Step-by-Step Guide to Downloading TCGA Data from GDC

January 10, 2025 Off By admin

The Genomic Data Commons (GDC) is the primary repository for The Cancer Genome Atlas (TCGA) data. This guide provides a detailed protocol for downloading TCGA data from the GDC using the GDC Data Transfer Tool and other methods.

Table of Contents

Step 1: Access the GDC Data Portal

Go to the GDC Data Portal.
Use the search and filtering options to find the datasets you need. You can filter by project (e.g., TCGA), data category (e.g., DNA methylation, gene expression), and data type (e.g., raw data, processed data).

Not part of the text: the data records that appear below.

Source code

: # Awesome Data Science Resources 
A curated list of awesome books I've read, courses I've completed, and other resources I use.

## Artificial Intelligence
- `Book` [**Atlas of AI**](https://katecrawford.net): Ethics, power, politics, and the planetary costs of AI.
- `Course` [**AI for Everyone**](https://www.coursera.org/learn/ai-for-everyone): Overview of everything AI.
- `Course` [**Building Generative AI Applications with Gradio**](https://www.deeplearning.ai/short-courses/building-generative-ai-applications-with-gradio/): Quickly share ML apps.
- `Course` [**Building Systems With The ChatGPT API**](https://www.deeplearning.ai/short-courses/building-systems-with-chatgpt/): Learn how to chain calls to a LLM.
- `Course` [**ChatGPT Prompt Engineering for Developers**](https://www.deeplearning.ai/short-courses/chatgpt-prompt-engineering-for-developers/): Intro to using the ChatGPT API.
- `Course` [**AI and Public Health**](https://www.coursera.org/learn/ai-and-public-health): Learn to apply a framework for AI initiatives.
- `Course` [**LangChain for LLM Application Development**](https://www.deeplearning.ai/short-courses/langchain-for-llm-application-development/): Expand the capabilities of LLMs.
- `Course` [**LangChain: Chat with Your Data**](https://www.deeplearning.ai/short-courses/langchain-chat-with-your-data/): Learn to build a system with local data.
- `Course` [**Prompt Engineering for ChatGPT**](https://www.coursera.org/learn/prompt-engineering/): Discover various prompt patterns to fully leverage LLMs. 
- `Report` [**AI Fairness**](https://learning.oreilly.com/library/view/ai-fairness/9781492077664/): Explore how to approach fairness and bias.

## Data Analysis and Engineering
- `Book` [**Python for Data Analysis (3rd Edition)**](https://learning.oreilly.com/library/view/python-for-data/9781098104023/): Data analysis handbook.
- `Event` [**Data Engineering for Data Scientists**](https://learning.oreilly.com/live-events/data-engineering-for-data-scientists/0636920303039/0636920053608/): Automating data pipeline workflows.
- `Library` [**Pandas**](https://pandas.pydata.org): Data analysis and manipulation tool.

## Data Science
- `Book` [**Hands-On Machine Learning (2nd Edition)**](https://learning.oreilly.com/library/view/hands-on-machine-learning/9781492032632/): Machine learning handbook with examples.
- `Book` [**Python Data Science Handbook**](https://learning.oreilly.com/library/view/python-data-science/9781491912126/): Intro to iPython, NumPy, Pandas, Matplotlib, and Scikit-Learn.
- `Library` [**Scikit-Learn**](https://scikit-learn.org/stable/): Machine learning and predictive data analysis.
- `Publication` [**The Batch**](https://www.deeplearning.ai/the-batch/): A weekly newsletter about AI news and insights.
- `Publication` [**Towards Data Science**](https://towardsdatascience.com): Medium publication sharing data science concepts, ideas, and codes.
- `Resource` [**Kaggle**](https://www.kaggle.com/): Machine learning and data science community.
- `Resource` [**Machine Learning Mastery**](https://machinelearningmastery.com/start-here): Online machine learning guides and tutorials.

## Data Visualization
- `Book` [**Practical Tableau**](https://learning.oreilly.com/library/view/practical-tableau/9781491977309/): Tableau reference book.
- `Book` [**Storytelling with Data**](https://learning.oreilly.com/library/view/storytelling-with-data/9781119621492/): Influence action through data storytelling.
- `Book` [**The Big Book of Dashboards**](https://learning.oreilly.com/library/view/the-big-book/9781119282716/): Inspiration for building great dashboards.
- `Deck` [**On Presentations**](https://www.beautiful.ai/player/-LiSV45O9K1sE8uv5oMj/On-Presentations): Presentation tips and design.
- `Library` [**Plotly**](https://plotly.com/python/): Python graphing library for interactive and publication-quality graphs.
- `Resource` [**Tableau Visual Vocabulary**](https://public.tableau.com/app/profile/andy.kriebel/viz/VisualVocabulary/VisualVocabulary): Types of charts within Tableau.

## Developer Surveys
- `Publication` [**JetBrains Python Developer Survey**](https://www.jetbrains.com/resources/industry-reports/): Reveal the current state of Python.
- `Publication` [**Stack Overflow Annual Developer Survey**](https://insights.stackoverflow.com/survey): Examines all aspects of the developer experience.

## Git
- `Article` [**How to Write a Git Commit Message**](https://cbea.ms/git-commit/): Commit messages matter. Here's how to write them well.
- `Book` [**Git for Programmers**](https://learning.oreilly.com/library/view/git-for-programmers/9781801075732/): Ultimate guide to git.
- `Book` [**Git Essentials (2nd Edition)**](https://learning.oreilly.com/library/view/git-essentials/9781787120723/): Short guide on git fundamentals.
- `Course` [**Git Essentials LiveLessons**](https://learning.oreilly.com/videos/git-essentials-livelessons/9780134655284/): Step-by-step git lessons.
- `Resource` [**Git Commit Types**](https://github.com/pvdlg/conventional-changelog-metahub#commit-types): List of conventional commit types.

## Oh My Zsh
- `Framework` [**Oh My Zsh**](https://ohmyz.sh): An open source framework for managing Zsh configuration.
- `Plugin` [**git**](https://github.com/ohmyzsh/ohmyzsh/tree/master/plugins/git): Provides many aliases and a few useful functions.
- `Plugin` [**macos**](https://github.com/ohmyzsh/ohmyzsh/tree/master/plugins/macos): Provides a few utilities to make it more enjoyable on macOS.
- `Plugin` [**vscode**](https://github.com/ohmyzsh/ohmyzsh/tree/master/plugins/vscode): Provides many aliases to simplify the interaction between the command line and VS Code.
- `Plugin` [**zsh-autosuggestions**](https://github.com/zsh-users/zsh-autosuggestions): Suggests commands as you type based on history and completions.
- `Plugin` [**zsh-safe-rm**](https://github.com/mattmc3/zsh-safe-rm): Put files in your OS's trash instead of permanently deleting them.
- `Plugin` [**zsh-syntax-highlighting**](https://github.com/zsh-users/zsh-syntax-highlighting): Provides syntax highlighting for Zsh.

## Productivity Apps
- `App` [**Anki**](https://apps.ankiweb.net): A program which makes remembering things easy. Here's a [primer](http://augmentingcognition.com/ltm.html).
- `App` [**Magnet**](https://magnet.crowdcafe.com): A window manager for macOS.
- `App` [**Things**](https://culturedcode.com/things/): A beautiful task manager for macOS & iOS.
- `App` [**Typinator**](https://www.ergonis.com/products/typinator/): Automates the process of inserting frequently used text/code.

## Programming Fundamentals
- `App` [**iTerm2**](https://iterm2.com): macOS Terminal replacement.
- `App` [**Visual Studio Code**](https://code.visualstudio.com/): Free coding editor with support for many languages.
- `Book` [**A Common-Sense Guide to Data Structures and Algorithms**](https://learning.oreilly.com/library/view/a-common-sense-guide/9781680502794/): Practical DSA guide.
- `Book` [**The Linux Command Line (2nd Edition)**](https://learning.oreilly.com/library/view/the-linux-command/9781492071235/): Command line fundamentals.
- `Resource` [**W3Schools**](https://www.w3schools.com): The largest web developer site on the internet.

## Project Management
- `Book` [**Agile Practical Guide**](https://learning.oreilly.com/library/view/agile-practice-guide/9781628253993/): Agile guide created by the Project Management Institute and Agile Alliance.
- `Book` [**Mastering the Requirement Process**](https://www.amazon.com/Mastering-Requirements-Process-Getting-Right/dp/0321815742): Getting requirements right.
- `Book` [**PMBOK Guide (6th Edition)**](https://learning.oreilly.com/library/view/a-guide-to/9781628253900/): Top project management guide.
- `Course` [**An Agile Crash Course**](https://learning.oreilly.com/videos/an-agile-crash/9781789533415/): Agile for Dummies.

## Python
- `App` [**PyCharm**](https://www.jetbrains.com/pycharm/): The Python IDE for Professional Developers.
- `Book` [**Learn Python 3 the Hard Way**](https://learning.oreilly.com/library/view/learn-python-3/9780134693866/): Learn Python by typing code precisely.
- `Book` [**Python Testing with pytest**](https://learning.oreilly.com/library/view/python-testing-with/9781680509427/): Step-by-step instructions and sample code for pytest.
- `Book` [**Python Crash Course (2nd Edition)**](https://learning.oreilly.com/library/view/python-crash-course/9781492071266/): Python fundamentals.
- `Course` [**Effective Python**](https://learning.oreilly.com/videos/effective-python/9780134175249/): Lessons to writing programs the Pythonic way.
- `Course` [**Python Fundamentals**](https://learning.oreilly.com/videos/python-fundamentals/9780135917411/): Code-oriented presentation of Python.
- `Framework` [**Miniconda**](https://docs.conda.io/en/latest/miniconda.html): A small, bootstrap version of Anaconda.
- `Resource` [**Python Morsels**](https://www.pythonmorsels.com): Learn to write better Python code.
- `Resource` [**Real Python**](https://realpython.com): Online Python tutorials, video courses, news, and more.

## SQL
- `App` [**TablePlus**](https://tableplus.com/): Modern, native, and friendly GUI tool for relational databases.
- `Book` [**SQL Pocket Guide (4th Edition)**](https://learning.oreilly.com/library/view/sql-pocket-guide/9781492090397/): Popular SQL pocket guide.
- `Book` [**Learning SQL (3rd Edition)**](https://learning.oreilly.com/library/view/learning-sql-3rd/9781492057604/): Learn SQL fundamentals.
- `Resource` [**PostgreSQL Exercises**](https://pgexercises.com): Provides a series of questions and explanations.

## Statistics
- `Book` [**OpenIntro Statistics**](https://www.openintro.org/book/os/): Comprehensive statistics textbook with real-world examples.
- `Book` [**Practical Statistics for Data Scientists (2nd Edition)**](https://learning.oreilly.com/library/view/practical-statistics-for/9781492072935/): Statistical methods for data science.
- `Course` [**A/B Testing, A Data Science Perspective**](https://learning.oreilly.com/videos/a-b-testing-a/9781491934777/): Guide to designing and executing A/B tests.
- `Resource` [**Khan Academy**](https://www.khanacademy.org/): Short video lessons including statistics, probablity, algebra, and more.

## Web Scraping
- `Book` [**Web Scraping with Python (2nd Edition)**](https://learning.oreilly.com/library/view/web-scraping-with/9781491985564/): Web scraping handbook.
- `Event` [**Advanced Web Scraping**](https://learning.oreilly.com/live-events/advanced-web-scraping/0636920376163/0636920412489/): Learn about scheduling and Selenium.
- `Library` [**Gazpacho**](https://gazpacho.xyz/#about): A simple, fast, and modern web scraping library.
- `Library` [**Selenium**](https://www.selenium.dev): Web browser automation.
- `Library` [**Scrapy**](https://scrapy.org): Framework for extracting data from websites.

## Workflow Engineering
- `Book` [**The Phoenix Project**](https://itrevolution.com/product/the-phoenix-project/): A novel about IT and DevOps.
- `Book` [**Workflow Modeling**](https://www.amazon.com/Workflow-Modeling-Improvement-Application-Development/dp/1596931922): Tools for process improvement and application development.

Step 2: Obtain a Manifest File

After selecting the files you want to download, add them to your cart.
Click on the “Cart” icon in the top-right corner.
Click “Download Manifest” to download a manifest file (gdc_manifest.txt). This file contains the UUIDs of the selected files and is used to guide the download process.

Step 3: Install the GDC Data Transfer Tool

Download the GDC Data Transfer Tool from the GDC website.
Extract the downloaded file to a directory of your choice.
Add the directory to your system’s PATH for easy access.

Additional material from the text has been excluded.